Three Hummock Island accommodation

Life has a different pace on Three Hummock Island, but some social norms are universal.

By Elspeth Callender
Wild side: Three Hummock Island, off Tasmania's northwest tip.

Wild side: Three Hummock Island, off Tasmania's northwest tip.Credit: Getty Images

Every place in Australia has its own way of greeting new arrivals to the neighbourhood. In Coonabarabran it's an oven-warm cinnamon teacake brought to your front door, in Northcote a jar of homemade plumcot jam might be passed over the side fence and in Fannie Bay you're sure to have a cold beer thrust into your hand. If you're new on Three Hummock Island (and they like you), a welcoming gift will be left for you on the mat. And remember to smile when you open the door and find it there because they'll all be watching you.

Three Hummock Island, off north-west Tasmania, is almost void of human life these days, yet the fauna is so abundant that you'll never feel alone. Forester kangaroos graze on the vast marsupial lawn surrounding the island's accommodation, although they're shy creatures. And those purple swamphens - reputedly into co-operative breeding groups - are far too alternative to conform to social niceties. So it's left to the Cape Barren geese to make the effort, which they do while you're sleeping so as not to disturb.

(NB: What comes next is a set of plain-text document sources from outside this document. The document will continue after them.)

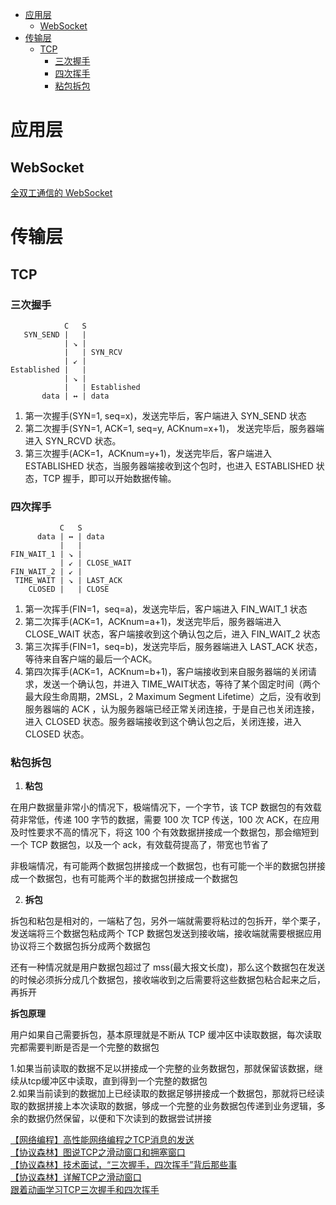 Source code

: <!-- TOC -->

- [应用层](#应用层)
    - [WebSocket](#websocket)
- [传输层](#传输层)
    - [TCP](#tcp)
        - [三次握手](#三次握手)
        - [四次挥手](#四次挥手)
        - [粘包拆包](#粘包拆包)

<!-- /TOC -->

# 应用层

## WebSocket

[全双工通信的 WebSocket](https://mp.weixin.qq.com/s/-h9UM800bODnEMbfHvKtDw)<br>

# 传输层

## TCP

### 三次握手

```shell
            C   S
   SYN_SEND |   |
            | ↘ | 
            |   | SYN_RCV
            | ↙ | 
Established |   |
            | ↘ |
            |   | Established
       data | ↔ | data
```

1. 第一次握手(SYN=1, seq=x)，发送完毕后，客户端进入 SYN_SEND 状态
2. 第二次握手(SYN=1, ACK=1, seq=y, ACKnum=x+1)， 发送完毕后，服务器端进入 SYN_RCVD 状态。
3. 第三次握手(ACK=1，ACKnum=y+1)，发送完毕后，客户端进入 ESTABLISHED 状态，当服务器端接收到这个包时，也进入 ESTABLISHED 状态，TCP 握手，即可以开始数据传输。

### 四次挥手

```shell
           C   S
      data | ↔ | data
           |   |
FIN_WAIT_1 | ↘ | 
           | ↙ | CLOSE_WAIT
FIN_WAIT_2 | ↙ | 
 TIME_WAIT | ↘ | LAST_ACK
    CLOSED |   | CLOSE
```

1. 第一次挥手(FIN=1，seq=a)，发送完毕后，客户端进入 FIN_WAIT_1 状态
2. 第二次挥手(ACK=1，ACKnum=a+1)，发送完毕后，服务器端进入 CLOSE_WAIT 状态，客户端接收到这个确认包之后，进入 FIN_WAIT_2 状态
3. 第三次挥手(FIN=1，seq=b)，发送完毕后，服务器端进入 LAST_ACK 状态，等待来自客户端的最后一个ACK。
4. 第四次挥手(ACK=1，ACKnum=b+1)，客户端接收到来自服务器端的关闭请求，发送一个确认包，并进入 TIME_WAIT状态，等待了某个固定时间（两个最大段生命周期，2MSL，2 Maximum Segment Lifetime）之后，没有收到服务器端的 ACK ，认为服务器端已经正常关闭连接，于是自己也关闭连接，进入 CLOSED 状态。服务器端接收到这个确认包之后，关闭连接，进入 CLOSED 状态。

### 粘包拆包

1. **粘包**

在用户数据量非常小的情况下，极端情况下，一个字节，该 TCP 数据包的有效载荷非常低，传递 100 字节的数据，需要 100 次 TCP 传送，100 次 ACK，在应用及时性要求不高的情况下，将这 100 个有效数据拼接成一个数据包，那会缩短到一个 TCP 数据包，以及一个 ack，有效载荷提高了，带宽也节省了

非极端情况，有可能两个数据包拼接成一个数据包，也有可能一个半的数据包拼接成一个数据包，也有可能两个半的数据包拼接成一个数据包

2. **拆包**

拆包和粘包是相对的，一端粘了包，另外一端就需要将粘过的包拆开，举个栗子，发送端将三个数据包粘成两个 TCP 数据包发送到接收端，接收端就需要根据应用协议将三个数据包拆分成两个数据包

还有一种情况就是用户数据包超过了 mss(最大报文长度)，那么这个数据包在发送的时候必须拆分成几个数据包，接收端收到之后需要将这些数据包粘合起来之后，再拆开

**拆包原理**

用户如果自己需要拆包，基本原理就是不断从 TCP 缓冲区中读取数据，每次读取完都需要判断是否是一个完整的数据包

1.如果当前读取的数据不足以拼接成一个完整的业务数据包，那就保留该数据，继续从tcp缓冲区中读取，直到得到一个完整的数据包<br>
2.如果当前读到的数据加上已经读取的数据足够拼接成一个数据包，那就将已经读取的数据拼接上本次读取的数据，够成一个完整的业务数据包传递到业务逻辑，多余的数据仍然保留，以便和下次读到的数据尝试拼接<br>

[【网络编程】高性能网络编程之TCP消息的发送](https://mp.weixin.qq.com/s/6vtF0eyi5Da98yAoEsVOVg)<br>
[【协议森林】图说TCP之滑动窗口和拥塞窗口](https://mp.weixin.qq.com/s/UtyLffohQ2yOJXvpVALE2Q)<br>
[【协议森林】技术面试，“三次握手，四次挥手”背后那些事](https://mp.weixin.qq.com/s/rSfR0zCRmYXZIiLU-XgzSA)<br>
[【协议森林】详解TCP之滑动窗口](https://mp.weixin.qq.com/s/3VqdjEK4QkER4Q05JgfjhQ)<br>
[跟着动画学习TCP三次握手和四次挥手](https://mp.weixin.qq.com/s/vwZycVjAgodMJe9c4xTliQ)<br>
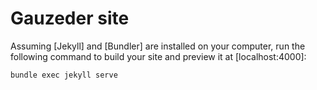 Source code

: # Gauzeder site

Assuming [Jekyll] and [Bundler] are installed on your computer, run the following command to build your site and preview
it at [localhost:4000]:

```shell
bundle exec jekyll serve
```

Before European settlement, Aboriginal people of the North West groups would swim from mainland Tasmania to Three Hummock to hunt in summer. In 1798 Bass and Flinders turned up, claimed the 7400-hectare island for Britain and renamed it in honour of its three humpy bumps. Since the mid-1800s a 40-acre pastoral lease has existed on the snout of what looks, on a satellite image, like a west-facing pig's head. In true frontier fashion, all sorts of wildly ambitious ventures have been pursued on this land irrespective of environmental suitability: someone tried and failed to develop a racehorse breeding industry, and Granite Hill is today grazed by friendly feral sheep whose ancestors failed to sufficiently flourish.

The workers' cottage in which I chose to stay was brought to the island in 1910 as a prefab and is the quainter and smaller of the two accommodation options. Like the nearby homestead of the same vintage, the cottage has wooden floorboards and timber-lined walls but is far more basic, with an endearingly daggy kitchen and bathroom. Most visitors to Three Hummock stay in the homestead, with its refurbished kitchen, indoor toilet, barbecue on the deck and proximity to the ocean, yet I suspect the geese are impressed by my rustic sensibilities.

The land beyond the 16-hectare lease is state reserve, but the two managers - the only permanent human residents of Three Hummock - treat it as a natural extension of their responsibilities by keeping walking tracks cleared and driving guests wherever they want to go. At night the O'Briens retreat to the island's most contemporary residence, built in 1940.

On the first evening, I bathe in water pumped from the island's fresh spring and think about what I've already seen of this extraordinary place; the views from South Hummock, a muttonbird rookery, hidden wetland, flourishing vegetable garden, historic jetty, sheltered bays, massive lichened boulders, long wild beaches, giant sand dunes. Outside, the wildlife makes the occasional wild noise, then it is back to absolute silence.

The next morning, as I'm on my way out the back door, I realise that every head on the marsupial lawn is turned towards me. I look down and there it is: a very large fresh lump of goosiness deposited directly on the doormat. Too kind.

The writer was a guest of Three Hummock Island with support from Tourism Tasmania.